Rural Bulgaria has changed too: many young people have left for the cities or abroad, leaving an increasingly elderly population to work the land. However, investment in wineries, ecotourism and activity holidays should gradually attract more people back to the countryside. It is a wonderful place to drive; roads are quiet, wildlife is rich, the mountain scenery is unrivalled and there are monasteries, archaeological sites, caves and rock formations, as well as picturesque villages and vineyards to visit.
Hospitality to strangers is as generous as ever – on my most recent visit a month ago, we asked a man just emerging from his house in a side street of Veliko Turnovo how to reach the tourist information centre. Obviously it was a tricky route to describe so he solved it by getting into his car and urging us to follow him in ours. He took in several of the main tourist sites waving his arm helpfully out of the car window at them. When we reached the destination, he pointed, did a swift U-turn, waved and departed before we could properly thank him. Contrast this with a similar request made in New York, to which the response was ‘Buy a map!’

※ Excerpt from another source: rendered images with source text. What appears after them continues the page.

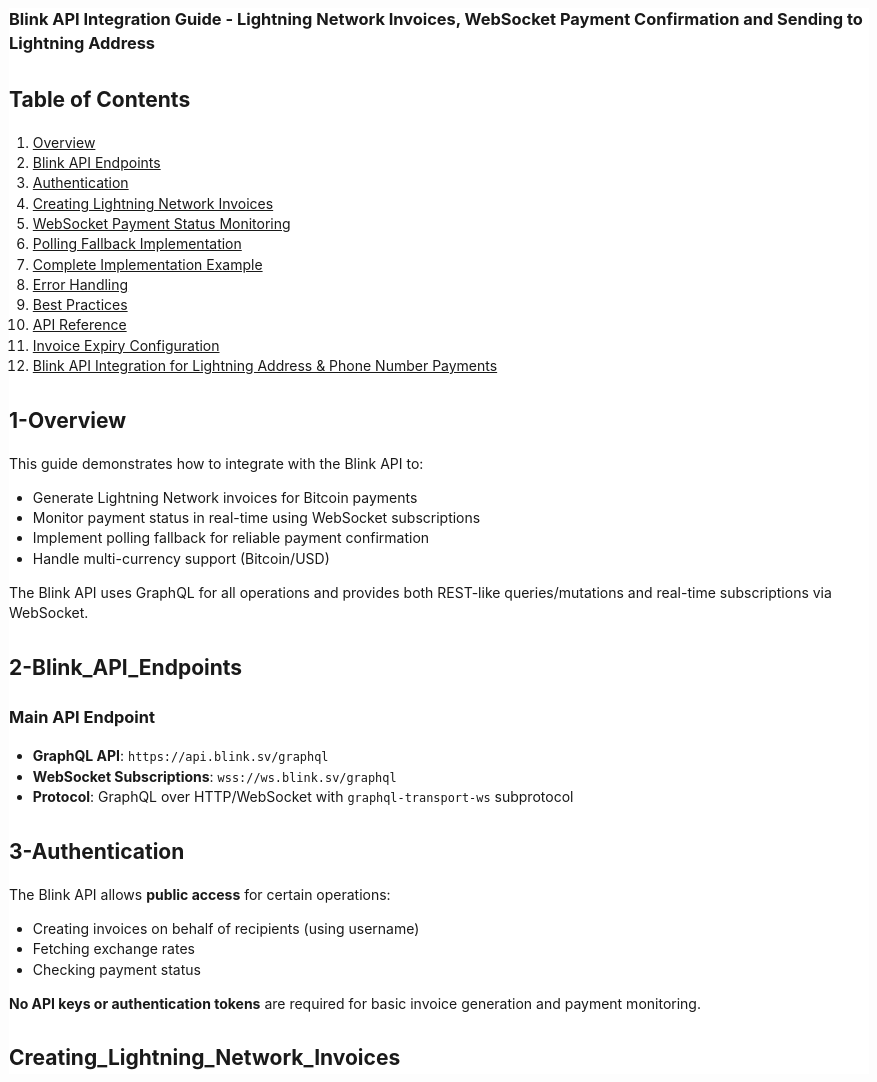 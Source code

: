
### Blink API Integration Guide - Lightning Network Invoices, WebSocket Payment Confirmation and Sending to Lightning Address

## Table of Contents
1. [Overview](#1-Overview)
2. [Blink API Endpoints](#2-Blink_API_Endpoints)
3. [Authentication](#3-Authentication)
4. [Creating Lightning Network Invoices](#creating_lightning_network_invoices)
5. [WebSocket Payment Status Monitoring](#5-websocket_payment_status_monitoring)
6. [Polling Fallback Implementation](#6-Polling_Fallback_Implementation)
7. [Complete Implementation Example](#7-Complete_Implementation_Example)
8. [Error Handling](#8-Error_Handling)
9. [Best Practices](#9-Best_Practices)
10. [API Reference](#10-Api_Reference)
11. [Invoice Expiry Configuration](#11-Invoice_Expiry_Configuration)
12. [Blink API Integration for Lightning Address & Phone Number Payments](#12-Send_to_Lightning_Address)
## 1-Overview

This guide demonstrates how to integrate with the Blink API to:
- Generate Lightning Network invoices for Bitcoin payments
- Monitor payment status in real-time using WebSocket subscriptions
- Implement polling fallback for reliable payment confirmation
- Handle multi-currency support (Bitcoin/USD)

The Blink API uses GraphQL for all operations and provides both REST-like queries/mutations and real-time subscriptions via WebSocket.

## 2-Blink_API_Endpoints

### Main API Endpoint
- **GraphQL API**: `https://api.blink.sv/graphql`
- **WebSocket Subscriptions**: `wss://ws.blink.sv/graphql`
- **Protocol**: GraphQL over HTTP/WebSocket with `graphql-transport-ws` subprotocol

## 3-Authentication

The Blink API allows **public access** for certain operations:
- Creating invoices on behalf of recipients (using username)
- Fetching exchange rates
- Checking payment status

**No API keys or authentication tokens** are required for basic invoice generation and payment monitoring.

## Creating_Lightning_Network_Invoices
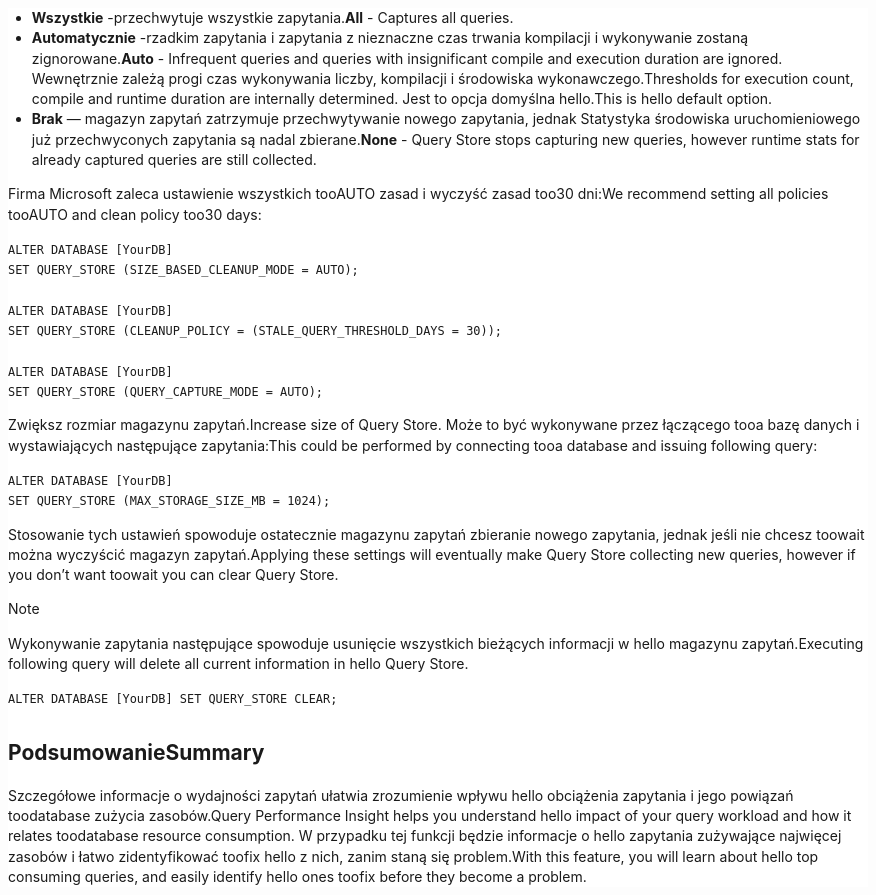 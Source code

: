 * <span data-ttu-id="c1ba9-219">**Wszystkie** -przechwytuje wszystkie zapytania.</span><span class="sxs-lookup"><span data-stu-id="c1ba9-219">**All** - Captures all queries.</span></span>
* <span data-ttu-id="c1ba9-220">**Automatycznie** -rzadkim zapytania i zapytania z nieznaczne czas trwania kompilacji i wykonywanie zostaną zignorowane.</span><span class="sxs-lookup"><span data-stu-id="c1ba9-220">**Auto** - Infrequent queries and queries with insignificant compile and execution duration are ignored.</span></span> <span data-ttu-id="c1ba9-221">Wewnętrznie zależą progi czas wykonywania liczby, kompilacji i środowiska wykonawczego.</span><span class="sxs-lookup"><span data-stu-id="c1ba9-221">Thresholds for execution count, compile and runtime duration are internally determined.</span></span> <span data-ttu-id="c1ba9-222">Jest to opcja domyślna hello.</span><span class="sxs-lookup"><span data-stu-id="c1ba9-222">This is hello default option.</span></span>
* <span data-ttu-id="c1ba9-223">**Brak** — magazyn zapytań zatrzymuje przechwytywanie nowego zapytania, jednak Statystyka środowiska uruchomieniowego już przechwyconych zapytania są nadal zbierane.</span><span class="sxs-lookup"><span data-stu-id="c1ba9-223">**None** - Query Store stops capturing new queries, however runtime stats for already captured queries are still collected.</span></span>

<span data-ttu-id="c1ba9-224">Firma Microsoft zaleca ustawienie wszystkich tooAUTO zasad i wyczyść zasad too30 dni:</span><span class="sxs-lookup"><span data-stu-id="c1ba9-224">We recommend setting all policies tooAUTO and clean policy too30 days:</span></span>

    ALTER DATABASE [YourDB] 
    SET QUERY_STORE (SIZE_BASED_CLEANUP_MODE = AUTO);

    ALTER DATABASE [YourDB] 
    SET QUERY_STORE (CLEANUP_POLICY = (STALE_QUERY_THRESHOLD_DAYS = 30));

    ALTER DATABASE [YourDB] 
    SET QUERY_STORE (QUERY_CAPTURE_MODE = AUTO);

<span data-ttu-id="c1ba9-225">Zwiększ rozmiar magazynu zapytań.</span><span class="sxs-lookup"><span data-stu-id="c1ba9-225">Increase size of Query Store.</span></span> <span data-ttu-id="c1ba9-226">Może to być wykonywane przez łączącego tooa bazę danych i wystawiających następujące zapytania:</span><span class="sxs-lookup"><span data-stu-id="c1ba9-226">This could be performed by connecting tooa database and issuing following query:</span></span>

    ALTER DATABASE [YourDB]
    SET QUERY_STORE (MAX_STORAGE_SIZE_MB = 1024);

<span data-ttu-id="c1ba9-227">Stosowanie tych ustawień spowoduje ostatecznie magazynu zapytań zbieranie nowego zapytania, jednak jeśli nie chcesz toowait można wyczyścić magazyn zapytań.</span><span class="sxs-lookup"><span data-stu-id="c1ba9-227">Applying these settings will eventually make Query Store collecting new queries, however if you don’t want toowait you can clear Query Store.</span></span> 

> [!NOTE]
> <span data-ttu-id="c1ba9-228">Wykonywanie zapytania następujące spowoduje usunięcie wszystkich bieżących informacji w hello magazynu zapytań.</span><span class="sxs-lookup"><span data-stu-id="c1ba9-228">Executing following query will delete all current information in hello Query Store.</span></span> 
> 
> 

    ALTER DATABASE [YourDB] SET QUERY_STORE CLEAR;


## <a name="summary"></a><span data-ttu-id="c1ba9-229">Podsumowanie</span><span class="sxs-lookup"><span data-stu-id="c1ba9-229">Summary</span></span>
<span data-ttu-id="c1ba9-230">Szczegółowe informacje o wydajności zapytań ułatwia zrozumienie wpływu hello obciążenia zapytania i jego powiązań toodatabase zużycia zasobów.</span><span class="sxs-lookup"><span data-stu-id="c1ba9-230">Query Performance Insight helps you understand hello impact of your query workload and how it relates toodatabase resource consumption.</span></span> <span data-ttu-id="c1ba9-231">W przypadku tej funkcji będzie informacje o hello zapytania zużywające najwięcej zasobów i łatwo zidentyfikować toofix hello z nich, zanim staną się problem.</span><span class="sxs-lookup"><span data-stu-id="c1ba9-231">With this feature, you will learn about hello top consuming queries, and easily identify hello ones toofix before they become a problem.</span></span>


[1]: ./media/sql-database-query-performance/tile.png
[2]: ./media/sql-database-query-performance/top-queries.png
[3]: ./media/sql-database-query-performance/query-details.png
[4]: ./media/sql-database-query-performance/top-duration.png
[5]: ./media/sql-database-query-performance/top-execution.png
[6]: ./media/sql-database-query-performance/annotation.png
[7]: ./media/sql-database-query-performance/annotation-details.png
[8]: ./media/sql-database-query-performance/qds-off.png
[9]: ./media/sql-database-query-performance/qds-button.png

Bulgarians tell a nice story against themselves: God was dividing up the earth between all the different peoples; characteristically the Bulgarians arrived late and God had nothing left. So he gave them a piece of Paradise.
Author’s story
My fascination for eastern Europe began when I was about four. My grandmother, with whom we lived as an extended family in a large house, offered accommodation to a refugee couple from Tito’s Yugoslavia. The man was, at least to me, enormously tall, but every day he would bend down and shake my hand in a very polite way!
I studied Balkan history at university and made my first visit to Bulgaria as a student. Although this was the time of the Cold War, there was generous and welcoming hospitality to strangers, and this marked the beginning of my long relationship with this small, beautiful country.
Bulgaria has been a tourist destination for many years, and is deservedly popular for its coastal and ski resorts. I hope that this guide will encourage more people off the beaten track to discover some of its many other attractions, and that they too will experience Bulgarian hospitality at first hand.